*** Data to examine Section Begins ***
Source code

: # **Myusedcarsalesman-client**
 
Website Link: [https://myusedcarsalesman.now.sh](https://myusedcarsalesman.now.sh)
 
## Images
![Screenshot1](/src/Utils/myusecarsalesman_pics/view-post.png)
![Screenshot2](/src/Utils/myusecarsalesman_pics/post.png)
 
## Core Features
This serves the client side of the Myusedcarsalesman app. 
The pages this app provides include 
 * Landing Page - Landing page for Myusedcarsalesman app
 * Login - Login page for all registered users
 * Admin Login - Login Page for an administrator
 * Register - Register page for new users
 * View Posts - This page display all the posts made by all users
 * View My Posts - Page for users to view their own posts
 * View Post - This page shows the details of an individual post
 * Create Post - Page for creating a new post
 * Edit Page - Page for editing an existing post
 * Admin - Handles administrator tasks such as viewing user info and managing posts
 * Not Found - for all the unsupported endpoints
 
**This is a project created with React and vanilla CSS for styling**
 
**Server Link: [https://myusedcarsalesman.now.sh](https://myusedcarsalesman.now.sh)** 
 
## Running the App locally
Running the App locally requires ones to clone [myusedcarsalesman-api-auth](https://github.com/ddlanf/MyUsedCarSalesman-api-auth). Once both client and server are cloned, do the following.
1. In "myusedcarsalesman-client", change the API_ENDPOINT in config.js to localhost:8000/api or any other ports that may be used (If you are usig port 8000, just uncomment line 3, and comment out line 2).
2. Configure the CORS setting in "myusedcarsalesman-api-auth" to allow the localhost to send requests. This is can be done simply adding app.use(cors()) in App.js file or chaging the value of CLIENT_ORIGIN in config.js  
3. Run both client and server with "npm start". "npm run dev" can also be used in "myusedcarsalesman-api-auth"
*** Data to examine Section Ends ***
> [Assigned task] Copy the entries exactly, leaving no line out.

> [Output of the task]
Source code

: # **Myusedcarsalesman-client**
 
Website Link: [https://myusedcarsalesman.now.sh](https://myusedcarsalesman.now.sh)
 
## Images
![Screenshot1](/src/Utils/myusecarsalesman_pics/view-post.png)
![Screenshot2](/src/Utils/myusecarsalesman_pics/post.png)
 
## Core Features
This serves the client side of the Myusedcarsalesman app. 
The pages this app provides include 
 * Landing Page - Landing page for Myusedcarsalesman app
 * Login - Login page for all registered users
 * Admin Login - Login Page for an administrator
 * Register - Register page for new users
 * View Posts - This page display all the posts made by all users
 * View My Posts - Page for users to view their own posts
 * View Post - This page shows the details of an individual post
 * Create Post - Page for creating a new post
 * Edit Page - Page for editing an existing post
 * Admin - Handles administrator tasks such as viewing user info and managing posts
 * Not Found - for all the unsupported endpoints
 
**This is a project created with React and vanilla CSS for styling**
 
**Server Link: [https://myusedcarsalesman.now.sh](https://myusedcarsalesman.now.sh)** 
 
## Running the App locally
Running the App locally requires ones to clone [myusedcarsalesman-api-auth](https://github.com/ddlanf/MyUsedCarSalesman-api-auth). Once both client and server are cloned, do the following.
1. In "myusedcarsalesman-client", change the API_ENDPOINT in config.js to localhost:8000/api or any other ports that may be used (If you are usig port 8000, just uncomment line 3, and comment out line 2).
2. Configure the CORS setting in "myusedcarsalesman-api-auth" to allow the localhost to send requests. This is can be done simply adding app.use(cors()) in App.js file or chaging the value of CLIENT_ORIGIN in config.js  
3. Run both client and server with "npm start". "npm run dev" can also be used in "myusedcarsalesman-api-auth"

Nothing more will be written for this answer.